Hace no mucho, caminando por la calle Defensa, en el corazón de San Telmo, descubrí una baldosa, en el piso, de esas que recuerdan la casa de algún desaparecido. El lugar donde vivió o donde fue arrastrado hacia una nada, hacia ese no ser, que nos sigue interpelando.

En esa plaqueta dice “Aquí vivió Paloma Alonso (1956-1977).
Y ahí fue cuando se me disparó la memoria. A principios del 76 me vine a vivir a Buenos Aires. En Mendoza, una ciudad chica, el clima era irrespirable. La gran ciudad ofrecía un “saludable” anonimato. En esos años, persistíamos en la militancia. En el invierno de ese año (ya con la “junta” sobre nuestras cabezas), el grupo en el que estaba inserto me propuso ir a una “reunión secreta” en un lugar impreciso. Queríamos entrevistarnos con unos marineros cubanos que estaban por unos pocos días anclados en el puerto de Buenos Aires. Allá fuimos, éramos cuatro, quizás cinco. Seguro estaba nuestro líder, “Cacho” (solo conocíamos los “nombres de guerra”, por las dudas). Había otro más, a quien no recuerdo, y “Marcos”. “Marcos” era en realidad Juan Pablo Gomila, y era mi amigo de Mendoza, el que me introdujo en ese nuevo grupo apenas llegue a Buenos Aires. A “Marcos” lo conocíamos por Tito en el barrio, y siempre será Tito, desde su silencio que me sigue interpelando.

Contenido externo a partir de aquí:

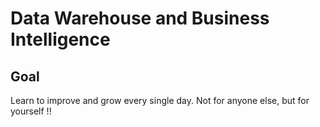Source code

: # Data Warehouse and Business Intelligence

## Goal
Learn to improve and grow every single day. Not for anyone else, but for yourself !!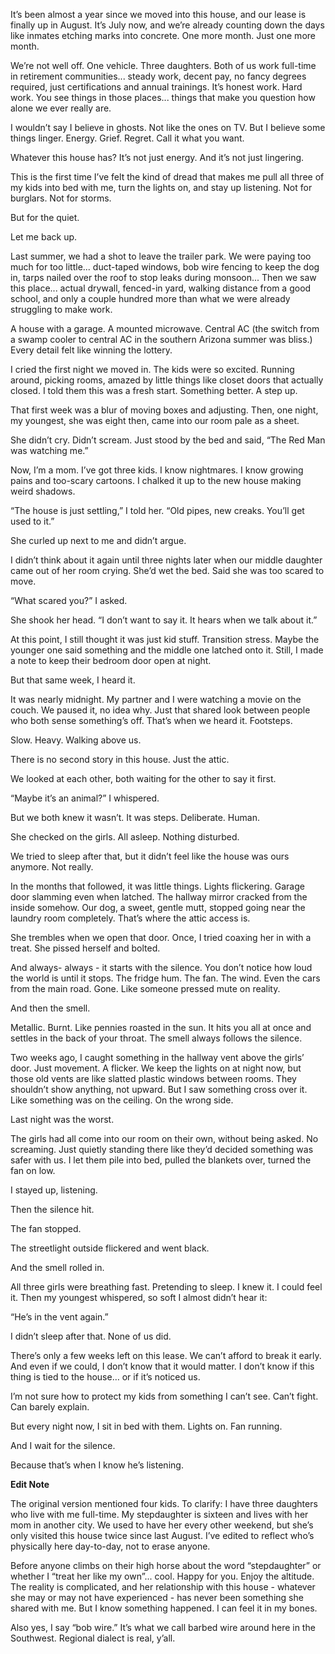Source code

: It’s been almost a year since we moved into this house, and our lease is finally up in August. It’s July now, and we’re already counting down the days like inmates etching marks into concrete. One more month. Just one more month.

We’re not well off. One vehicle. Three daughters. Both of us work full-time in retirement communities... steady work, decent pay, no fancy degrees required, just certifications and annual trainings. It’s honest work. Hard work. You see things in those places... things that make you question how alone we ever really are.

I wouldn’t say I believe in ghosts. Not like the ones on TV. But I believe some things linger. Energy. Grief. Regret. Call it what you want.

Whatever this house has? It’s not just energy. And it’s not just lingering.

This is the first time I’ve felt the kind of dread that makes me pull all three of my kids into bed with me, turn the lights on, and stay up listening. Not for burglars. Not for storms.

But for the quiet.

Let me back up.

Last summer, we had a shot to leave the trailer park. We were paying too much for too little... duct-taped windows, bob wire fencing to keep the dog in, tarps nailed over the roof to stop leaks during monsoon... Then we saw this place... actual drywall, fenced-in yard, walking distance from a good school, and only a couple hundred more than what we were already struggling to make work.

A house with a garage. A mounted microwave. Central AC (the switch from a swamp cooler to central AC in the southern Arizona summer was bliss.) Every detail felt like winning the lottery.

I cried the first night we moved in. The kids were so excited. Running around, picking rooms, amazed by little things like closet doors that actually closed. I told them this was a fresh start. Something better. A step up.

That first week was a blur of moving boxes and adjusting. Then, one night, my youngest, she was eight then, came into our room pale as a sheet.

She didn’t cry. Didn’t scream. Just stood by the bed and said, “The Red Man was watching me.”

Now, I’m a mom. I’ve got three kids. I know nightmares. I know growing pains and too-scary cartoons. I chalked it up to the new house making weird shadows.

“The house is just settling,” I told her. “Old pipes, new creaks. You’ll get used to it.”

She curled up next to me and didn’t argue.

I didn’t think about it again until three nights later when our middle daughter came out of her room crying. She’d wet the bed. Said she was too scared to move.

“What scared you?” I asked.

She shook her head. “I don’t want to say it. It hears when we talk about it.”

At this point, I still thought it was just kid stuff. Transition stress. Maybe the younger one said something and the middle one latched onto it. Still, I made a note to keep their bedroom door open at night.

But that same week, I heard it.

It was nearly midnight. My partner and I were watching a movie on the couch. We paused it, no idea why. Just that shared look between people who both sense something’s off. That’s when we heard it. Footsteps.

Slow. Heavy. Walking above us.

There is no second story in this house. Just the attic.

We looked at each other, both waiting for the other to say it first.

“Maybe it’s an animal?” I whispered.

But we both knew it wasn’t. It was steps. Deliberate. Human.

She checked on the girls. All asleep. Nothing disturbed.

We tried to sleep after that, but it didn’t feel like the house was ours anymore. Not really.

In the months that followed, it was little things. Lights flickering. Garage door slamming even when latched. The hallway mirror cracked from the inside somehow. Our dog, a sweet, gentle mutt, stopped going near the laundry room completely. That’s where the attic access is.

She trembles when we open that door. Once, I tried coaxing her in with a treat. She pissed herself and bolted.

And always- always - it starts with the silence. You don’t notice how loud the world is until it stops. The fridge hum. The fan. The wind. Even the cars from the main road. Gone. Like someone pressed mute on reality.

And then the smell.

Metallic. Burnt. Like pennies roasted in the sun. It hits you all at once and settles in the back of your throat. The smell always follows the silence.

Two weeks ago, I caught something in the hallway vent above the girls’ door. Just movement. A flicker. We keep the lights on at night now, but those old vents are like slatted plastic windows between rooms. They shouldn’t show anything, not upward. But I saw something cross over it. Like something was on the ceiling. On the wrong side.

Last night was the worst.

The girls had all come into our room on their own, without being asked. No screaming. Just quietly standing there like they’d decided something was safer with us. I let them pile into bed, pulled the blankets over, turned the fan on low.

I stayed up, listening.

Then the silence hit.

The fan stopped.

The streetlight outside flickered and went black.

And the smell rolled in.

All three girls were breathing fast. Pretending to sleep. I knew it. I could feel it. Then my youngest whispered, so soft I almost didn’t hear it:

“He’s in the vent again.”

I didn’t sleep after that. None of us did.

There’s only a few weeks left on this lease. We can’t afford to break it early. And even if we could, I don’t know that it would matter. I don’t know if this thing is tied to the house… or if it’s noticed us.

I’m not sure how to protect my kids from something I can’t see. Can’t fight. Can barely explain.

But every night now, I sit in bed with them. Lights on. Fan running.

And I wait for the silence.

Because that’s when I know he’s listening.






**Edit Note**

The original version mentioned four kids. To clarify: I have three daughters who live with me full-time. My stepdaughter is sixteen and lives with her mom in another city. We used to have her every other weekend, but she’s only visited this house twice since last August. I’ve edited to reflect who’s physically here day-to-day, not to erase anyone.

Before anyone climbs on their high horse about the word “stepdaughter” or whether I “treat her like my own”... cool. Happy for you. Enjoy the altitude. The reality is complicated, and her relationship with this house - whatever she may or may not have experienced - has never been something she shared with me. But I know something happened. I can feel it in my bones.

Also yes, I say “bob wire.” It’s what we call barbed wire around here in the Southwest. Regional dialect is real, y’all.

La orden era “tabicarse”, es decir, no mirar el recorrido, para no reconocerlo y eventualmente “delatarlo”. Las cosas eran así. Cualquiera podía aflojar, por eso era mejor no saber. Yo bromeaba porque estaba naturalmente “tabicado” ya que no conocía Buenos Aires. Tomamos un colectivo desde Once, o algo así. Viajamos un rato, bajamos y caminamos unas ocho o diez cuadras por una ciudad lluviosa y desconocida. Por eso me sorprendió, mas de treinta años después, descubrir esa baldosa con el nombre de Paloma.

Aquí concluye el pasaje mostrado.